--- RECORDS SHOWN Enclosed Below ---
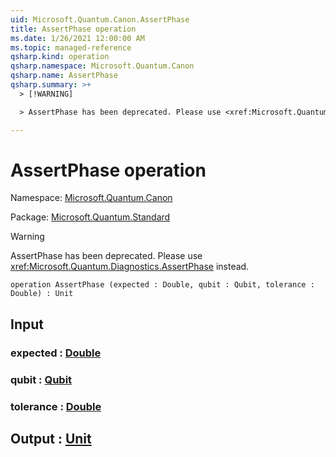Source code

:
 ```yaml
---
uid: Microsoft.Quantum.Canon.AssertPhase
title: AssertPhase operation
ms.date: 1/26/2021 12:00:00 AM
ms.topic: managed-reference
qsharp.kind: operation
qsharp.namespace: Microsoft.Quantum.Canon
qsharp.name: AssertPhase
qsharp.summary: >+
  > [!WARNING]

  > AssertPhase has been deprecated. Please use <xref:Microsoft.Quantum.Diagnostics.AssertPhase> instead.

---
```


# AssertPhase operation

Namespace: [Microsoft.Quantum.Canon](xref:Microsoft.Quantum.Canon)

Package: [Microsoft.Quantum.Standard](https://nuget.org/packages/Microsoft.Quantum.Standard)


> [!WARNING]
> AssertPhase has been deprecated. Please use <xref:Microsoft.Quantum.Diagnostics.AssertPhase> instead.



```qsharp
operation AssertPhase (expected : Double, qubit : Qubit, tolerance : Double) : Unit
```


## Input

### expected : [Double](xref:microsoft.quantum.lang-ref.double)




### qubit : [Qubit](xref:microsoft.quantum.lang-ref.qubit)




### tolerance : [Double](xref:microsoft.quantum.lang-ref.double)





## Output : [Unit](xref:microsoft.quantum.lang-ref.unit)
--- End of Enclosed RECORDS SHOWN ---
_PROBLEM REQUIREMENTS_
Copy out the whole listing word for word, except for any picture it includes.

_OUTPUT FOR THIS EXERCISE_
Source code

:
 ```yaml
---
uid: Microsoft.Quantum.Canon.AssertPhase
title: AssertPhase operation
ms.date: 1/26/2021 12:00:00 AM
ms.topic: managed-reference
qsharp.kind: operation
qsharp.namespace: Microsoft.Quantum.Canon
qsharp.name: AssertPhase
qsharp.summary: >+
  > [!WARNING]

  > AssertPhase has been deprecated. Please use <xref:Microsoft.Quantum.Diagnostics.AssertPhase> instead.

---
```


# AssertPhase operation

Namespace: [Microsoft.Quantum.Canon](xref:Microsoft.Quantum.Canon)

Package: [Microsoft.Quantum.Standard](https://nuget.org/packages/Microsoft.Quantum.Standard)


> [!WARNING]
> AssertPhase has been deprecated. Please use <xref:Microsoft.Quantum.Diagnostics.AssertPhase> instead.



```qsharp
operation AssertPhase (expected : Double, qubit : Qubit, tolerance : Double) : Unit
```


## Input

### expected : [Double](xref:microsoft.quantum.lang-ref.double)




### qubit : [Qubit](xref:microsoft.quantum.lang-ref.qubit)




### tolerance : [Double](xref:microsoft.quantum.lang-ref.double)





## Output : [Unit](xref:microsoft.quantum.lang-ref.unit)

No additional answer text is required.